_TASK INPUT:_
=======

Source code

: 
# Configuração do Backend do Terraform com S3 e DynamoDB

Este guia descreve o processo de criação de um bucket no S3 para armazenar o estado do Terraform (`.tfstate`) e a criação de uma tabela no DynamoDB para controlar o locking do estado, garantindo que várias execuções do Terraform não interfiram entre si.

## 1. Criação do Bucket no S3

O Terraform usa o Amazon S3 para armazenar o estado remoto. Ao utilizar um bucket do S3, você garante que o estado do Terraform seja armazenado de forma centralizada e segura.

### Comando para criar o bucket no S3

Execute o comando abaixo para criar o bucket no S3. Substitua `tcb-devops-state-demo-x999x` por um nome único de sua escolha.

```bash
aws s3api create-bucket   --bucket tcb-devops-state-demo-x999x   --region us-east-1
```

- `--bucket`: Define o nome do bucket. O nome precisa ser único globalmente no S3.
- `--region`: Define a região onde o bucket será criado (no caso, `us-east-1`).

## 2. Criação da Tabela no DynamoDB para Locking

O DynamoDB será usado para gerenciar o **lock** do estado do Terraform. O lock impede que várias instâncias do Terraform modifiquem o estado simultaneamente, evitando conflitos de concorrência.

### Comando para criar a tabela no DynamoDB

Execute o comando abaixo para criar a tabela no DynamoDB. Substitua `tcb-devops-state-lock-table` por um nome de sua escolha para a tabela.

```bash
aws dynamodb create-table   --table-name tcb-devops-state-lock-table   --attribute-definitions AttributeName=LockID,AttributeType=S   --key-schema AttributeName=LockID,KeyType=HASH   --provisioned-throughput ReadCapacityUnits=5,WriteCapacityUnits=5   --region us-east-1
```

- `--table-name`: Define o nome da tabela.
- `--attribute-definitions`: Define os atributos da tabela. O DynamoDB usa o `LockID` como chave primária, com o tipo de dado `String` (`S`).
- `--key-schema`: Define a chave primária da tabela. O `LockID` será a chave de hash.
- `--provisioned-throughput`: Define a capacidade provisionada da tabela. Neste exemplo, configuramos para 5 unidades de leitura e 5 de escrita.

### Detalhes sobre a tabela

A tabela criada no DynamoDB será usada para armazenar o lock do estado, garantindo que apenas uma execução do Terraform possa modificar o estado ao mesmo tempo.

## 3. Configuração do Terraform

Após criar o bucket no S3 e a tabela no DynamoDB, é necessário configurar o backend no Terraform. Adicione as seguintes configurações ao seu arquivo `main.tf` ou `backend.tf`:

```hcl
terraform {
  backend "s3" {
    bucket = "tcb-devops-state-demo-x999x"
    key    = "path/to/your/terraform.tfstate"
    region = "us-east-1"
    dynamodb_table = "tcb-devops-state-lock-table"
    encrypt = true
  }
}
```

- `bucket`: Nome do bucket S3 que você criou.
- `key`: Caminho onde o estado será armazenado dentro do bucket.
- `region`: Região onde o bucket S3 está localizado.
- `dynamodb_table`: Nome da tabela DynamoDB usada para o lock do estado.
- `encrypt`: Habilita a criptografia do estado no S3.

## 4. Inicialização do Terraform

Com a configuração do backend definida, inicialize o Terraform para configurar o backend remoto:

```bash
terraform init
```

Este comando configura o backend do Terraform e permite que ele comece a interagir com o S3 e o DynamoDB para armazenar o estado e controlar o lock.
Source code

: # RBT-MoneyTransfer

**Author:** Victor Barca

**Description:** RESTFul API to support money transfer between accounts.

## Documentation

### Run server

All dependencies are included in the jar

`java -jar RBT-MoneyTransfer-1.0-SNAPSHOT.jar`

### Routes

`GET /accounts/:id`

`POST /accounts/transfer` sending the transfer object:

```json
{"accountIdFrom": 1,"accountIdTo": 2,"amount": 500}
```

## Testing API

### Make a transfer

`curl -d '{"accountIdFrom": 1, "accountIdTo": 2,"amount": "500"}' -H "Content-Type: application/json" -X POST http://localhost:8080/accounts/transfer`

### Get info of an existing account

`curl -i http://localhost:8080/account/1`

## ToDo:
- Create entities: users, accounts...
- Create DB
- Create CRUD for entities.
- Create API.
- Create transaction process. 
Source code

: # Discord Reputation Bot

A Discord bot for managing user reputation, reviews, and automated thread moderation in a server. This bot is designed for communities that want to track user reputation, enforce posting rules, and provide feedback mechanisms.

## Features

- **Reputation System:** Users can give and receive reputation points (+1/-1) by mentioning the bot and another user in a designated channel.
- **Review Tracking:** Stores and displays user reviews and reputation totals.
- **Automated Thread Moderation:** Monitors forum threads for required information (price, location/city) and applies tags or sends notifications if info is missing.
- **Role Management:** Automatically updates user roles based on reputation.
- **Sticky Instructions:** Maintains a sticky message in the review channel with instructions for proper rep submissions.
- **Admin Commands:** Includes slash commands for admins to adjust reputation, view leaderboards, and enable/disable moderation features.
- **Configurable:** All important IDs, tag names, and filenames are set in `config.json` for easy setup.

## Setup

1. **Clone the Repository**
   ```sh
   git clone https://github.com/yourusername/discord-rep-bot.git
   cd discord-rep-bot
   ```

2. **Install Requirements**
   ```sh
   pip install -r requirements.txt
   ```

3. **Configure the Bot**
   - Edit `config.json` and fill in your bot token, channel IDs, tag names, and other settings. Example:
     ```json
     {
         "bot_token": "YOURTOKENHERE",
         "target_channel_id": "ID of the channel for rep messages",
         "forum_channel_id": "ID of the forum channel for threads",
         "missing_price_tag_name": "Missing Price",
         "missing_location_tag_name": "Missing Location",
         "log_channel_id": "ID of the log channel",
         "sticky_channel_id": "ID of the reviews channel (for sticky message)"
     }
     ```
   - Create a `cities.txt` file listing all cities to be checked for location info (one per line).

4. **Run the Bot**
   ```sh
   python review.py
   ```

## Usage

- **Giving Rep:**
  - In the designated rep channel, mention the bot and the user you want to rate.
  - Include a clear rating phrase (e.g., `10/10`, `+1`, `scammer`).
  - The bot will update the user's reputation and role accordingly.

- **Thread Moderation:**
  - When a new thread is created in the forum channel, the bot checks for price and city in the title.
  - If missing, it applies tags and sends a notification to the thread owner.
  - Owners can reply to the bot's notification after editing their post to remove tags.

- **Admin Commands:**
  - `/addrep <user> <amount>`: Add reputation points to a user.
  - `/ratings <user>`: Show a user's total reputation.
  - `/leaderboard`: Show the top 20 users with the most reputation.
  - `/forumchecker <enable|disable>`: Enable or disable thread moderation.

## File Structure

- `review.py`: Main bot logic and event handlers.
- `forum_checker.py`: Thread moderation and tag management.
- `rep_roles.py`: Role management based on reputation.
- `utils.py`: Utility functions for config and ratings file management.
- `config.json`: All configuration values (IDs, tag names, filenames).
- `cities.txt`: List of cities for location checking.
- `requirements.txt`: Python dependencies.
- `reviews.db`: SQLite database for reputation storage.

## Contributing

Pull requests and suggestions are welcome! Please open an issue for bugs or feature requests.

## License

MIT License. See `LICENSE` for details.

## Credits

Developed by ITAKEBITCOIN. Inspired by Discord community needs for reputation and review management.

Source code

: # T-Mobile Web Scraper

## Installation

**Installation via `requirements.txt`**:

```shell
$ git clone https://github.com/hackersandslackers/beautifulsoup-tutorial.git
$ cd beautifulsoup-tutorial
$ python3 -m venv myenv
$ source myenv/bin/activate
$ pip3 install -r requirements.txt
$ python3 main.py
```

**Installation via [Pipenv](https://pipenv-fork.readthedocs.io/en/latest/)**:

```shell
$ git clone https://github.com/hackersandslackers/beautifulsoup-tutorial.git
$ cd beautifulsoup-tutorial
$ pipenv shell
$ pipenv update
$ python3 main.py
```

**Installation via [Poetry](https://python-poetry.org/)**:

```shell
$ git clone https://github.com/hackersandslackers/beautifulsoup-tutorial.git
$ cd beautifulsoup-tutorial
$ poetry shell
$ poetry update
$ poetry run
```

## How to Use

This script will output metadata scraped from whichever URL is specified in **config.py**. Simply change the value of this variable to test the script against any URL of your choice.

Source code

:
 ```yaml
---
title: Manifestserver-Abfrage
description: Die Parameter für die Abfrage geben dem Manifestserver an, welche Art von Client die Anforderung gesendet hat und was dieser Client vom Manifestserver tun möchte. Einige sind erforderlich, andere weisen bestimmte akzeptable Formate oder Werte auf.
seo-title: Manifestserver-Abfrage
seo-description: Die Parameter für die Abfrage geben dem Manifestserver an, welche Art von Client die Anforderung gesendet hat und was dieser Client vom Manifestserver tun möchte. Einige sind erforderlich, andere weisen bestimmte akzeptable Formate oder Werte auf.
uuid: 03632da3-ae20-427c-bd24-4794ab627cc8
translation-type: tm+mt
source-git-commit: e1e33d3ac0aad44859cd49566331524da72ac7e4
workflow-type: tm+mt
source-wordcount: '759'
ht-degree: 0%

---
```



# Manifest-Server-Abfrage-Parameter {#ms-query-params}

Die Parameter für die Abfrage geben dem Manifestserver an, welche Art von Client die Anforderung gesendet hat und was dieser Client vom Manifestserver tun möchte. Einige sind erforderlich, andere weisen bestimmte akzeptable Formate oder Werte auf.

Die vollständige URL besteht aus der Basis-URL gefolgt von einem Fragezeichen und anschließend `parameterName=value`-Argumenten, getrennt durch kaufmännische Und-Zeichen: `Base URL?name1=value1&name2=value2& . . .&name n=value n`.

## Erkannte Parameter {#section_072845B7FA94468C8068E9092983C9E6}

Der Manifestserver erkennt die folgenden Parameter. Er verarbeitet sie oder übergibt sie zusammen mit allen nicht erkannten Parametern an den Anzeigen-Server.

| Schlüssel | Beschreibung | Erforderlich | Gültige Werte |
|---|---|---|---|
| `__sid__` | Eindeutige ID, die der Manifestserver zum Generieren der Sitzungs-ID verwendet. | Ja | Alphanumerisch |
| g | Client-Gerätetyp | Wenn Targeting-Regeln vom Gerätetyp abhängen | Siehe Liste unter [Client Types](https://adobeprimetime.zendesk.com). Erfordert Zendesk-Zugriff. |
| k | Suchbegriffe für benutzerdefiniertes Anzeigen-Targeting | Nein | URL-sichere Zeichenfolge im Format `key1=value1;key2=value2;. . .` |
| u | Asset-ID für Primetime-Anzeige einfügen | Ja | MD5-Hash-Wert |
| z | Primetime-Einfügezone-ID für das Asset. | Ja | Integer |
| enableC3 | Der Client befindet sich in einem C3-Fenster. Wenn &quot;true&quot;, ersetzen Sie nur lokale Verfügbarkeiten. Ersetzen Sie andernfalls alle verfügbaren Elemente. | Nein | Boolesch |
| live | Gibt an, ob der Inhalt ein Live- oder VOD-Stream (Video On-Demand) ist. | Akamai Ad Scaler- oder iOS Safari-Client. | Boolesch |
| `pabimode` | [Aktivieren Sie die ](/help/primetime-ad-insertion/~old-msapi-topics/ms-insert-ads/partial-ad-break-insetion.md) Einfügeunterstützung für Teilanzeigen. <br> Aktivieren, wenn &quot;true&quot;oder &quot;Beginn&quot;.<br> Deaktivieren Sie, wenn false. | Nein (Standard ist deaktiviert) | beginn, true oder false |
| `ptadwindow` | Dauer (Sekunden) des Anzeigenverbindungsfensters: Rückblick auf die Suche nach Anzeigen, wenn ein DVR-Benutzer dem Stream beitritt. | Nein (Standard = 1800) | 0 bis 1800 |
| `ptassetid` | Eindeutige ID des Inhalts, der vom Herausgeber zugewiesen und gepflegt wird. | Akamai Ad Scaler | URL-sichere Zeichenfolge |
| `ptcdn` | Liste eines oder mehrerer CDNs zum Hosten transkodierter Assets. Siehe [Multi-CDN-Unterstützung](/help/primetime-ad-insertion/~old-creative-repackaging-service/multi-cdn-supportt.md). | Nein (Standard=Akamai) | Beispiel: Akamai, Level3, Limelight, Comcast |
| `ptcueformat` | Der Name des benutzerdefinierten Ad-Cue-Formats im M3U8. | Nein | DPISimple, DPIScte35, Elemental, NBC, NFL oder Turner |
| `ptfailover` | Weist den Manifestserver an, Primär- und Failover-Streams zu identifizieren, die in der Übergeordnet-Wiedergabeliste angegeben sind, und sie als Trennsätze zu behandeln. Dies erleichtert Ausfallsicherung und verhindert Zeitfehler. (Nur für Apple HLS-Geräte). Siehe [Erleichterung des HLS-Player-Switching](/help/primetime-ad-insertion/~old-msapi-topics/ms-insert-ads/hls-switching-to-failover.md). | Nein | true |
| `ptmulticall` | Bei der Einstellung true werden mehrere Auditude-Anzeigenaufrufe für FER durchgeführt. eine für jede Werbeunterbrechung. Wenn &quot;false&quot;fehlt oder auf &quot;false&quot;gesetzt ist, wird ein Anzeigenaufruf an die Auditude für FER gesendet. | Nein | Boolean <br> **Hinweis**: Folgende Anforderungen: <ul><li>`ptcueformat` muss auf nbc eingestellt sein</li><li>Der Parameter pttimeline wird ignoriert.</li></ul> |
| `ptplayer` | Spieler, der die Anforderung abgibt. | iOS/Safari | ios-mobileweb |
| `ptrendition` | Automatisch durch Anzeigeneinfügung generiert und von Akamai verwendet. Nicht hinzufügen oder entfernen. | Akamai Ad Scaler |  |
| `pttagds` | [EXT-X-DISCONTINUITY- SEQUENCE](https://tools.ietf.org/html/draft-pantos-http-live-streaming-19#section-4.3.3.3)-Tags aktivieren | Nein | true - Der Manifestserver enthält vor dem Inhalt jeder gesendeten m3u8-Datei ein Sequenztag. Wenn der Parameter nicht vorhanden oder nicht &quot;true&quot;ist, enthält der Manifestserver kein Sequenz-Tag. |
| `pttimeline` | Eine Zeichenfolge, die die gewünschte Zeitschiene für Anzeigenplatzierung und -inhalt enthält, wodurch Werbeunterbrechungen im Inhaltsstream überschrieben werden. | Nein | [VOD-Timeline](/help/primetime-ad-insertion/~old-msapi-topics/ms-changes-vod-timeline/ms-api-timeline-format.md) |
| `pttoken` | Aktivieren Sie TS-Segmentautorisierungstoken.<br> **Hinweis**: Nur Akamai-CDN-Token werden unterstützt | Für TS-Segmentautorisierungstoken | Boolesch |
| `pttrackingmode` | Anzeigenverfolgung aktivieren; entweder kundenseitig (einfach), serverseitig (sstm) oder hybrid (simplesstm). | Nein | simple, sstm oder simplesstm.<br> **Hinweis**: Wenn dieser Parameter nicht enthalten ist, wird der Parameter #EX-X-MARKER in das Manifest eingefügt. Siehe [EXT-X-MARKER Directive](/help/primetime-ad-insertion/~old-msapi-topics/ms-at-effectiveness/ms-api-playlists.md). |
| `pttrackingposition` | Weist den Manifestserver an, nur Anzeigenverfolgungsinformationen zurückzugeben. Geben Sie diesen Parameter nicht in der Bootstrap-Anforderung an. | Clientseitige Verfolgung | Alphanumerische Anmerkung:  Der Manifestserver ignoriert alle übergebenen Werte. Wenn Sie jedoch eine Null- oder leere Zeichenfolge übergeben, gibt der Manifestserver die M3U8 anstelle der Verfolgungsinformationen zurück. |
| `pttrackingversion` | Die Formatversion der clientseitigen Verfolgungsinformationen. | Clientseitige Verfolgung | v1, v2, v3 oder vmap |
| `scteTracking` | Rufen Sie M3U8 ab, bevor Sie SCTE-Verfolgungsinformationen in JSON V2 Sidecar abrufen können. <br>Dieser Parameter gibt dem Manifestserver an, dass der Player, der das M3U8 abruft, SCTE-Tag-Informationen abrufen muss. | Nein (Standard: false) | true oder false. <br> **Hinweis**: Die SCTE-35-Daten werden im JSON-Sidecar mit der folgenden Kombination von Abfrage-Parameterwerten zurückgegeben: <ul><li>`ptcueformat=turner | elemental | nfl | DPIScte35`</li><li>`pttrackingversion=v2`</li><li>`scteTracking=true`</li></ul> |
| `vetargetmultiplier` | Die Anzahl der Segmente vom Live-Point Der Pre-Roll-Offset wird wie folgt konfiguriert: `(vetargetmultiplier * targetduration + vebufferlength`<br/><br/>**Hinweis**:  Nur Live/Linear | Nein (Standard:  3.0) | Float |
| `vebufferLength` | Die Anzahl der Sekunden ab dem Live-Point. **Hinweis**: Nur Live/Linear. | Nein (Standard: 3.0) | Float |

=======

_TASK BRIEF:_
If a line contains the string "armazenado", include it in the tally; report the final tally for the whole listing and nothing else.

_WRITTEN ANSWER:_
2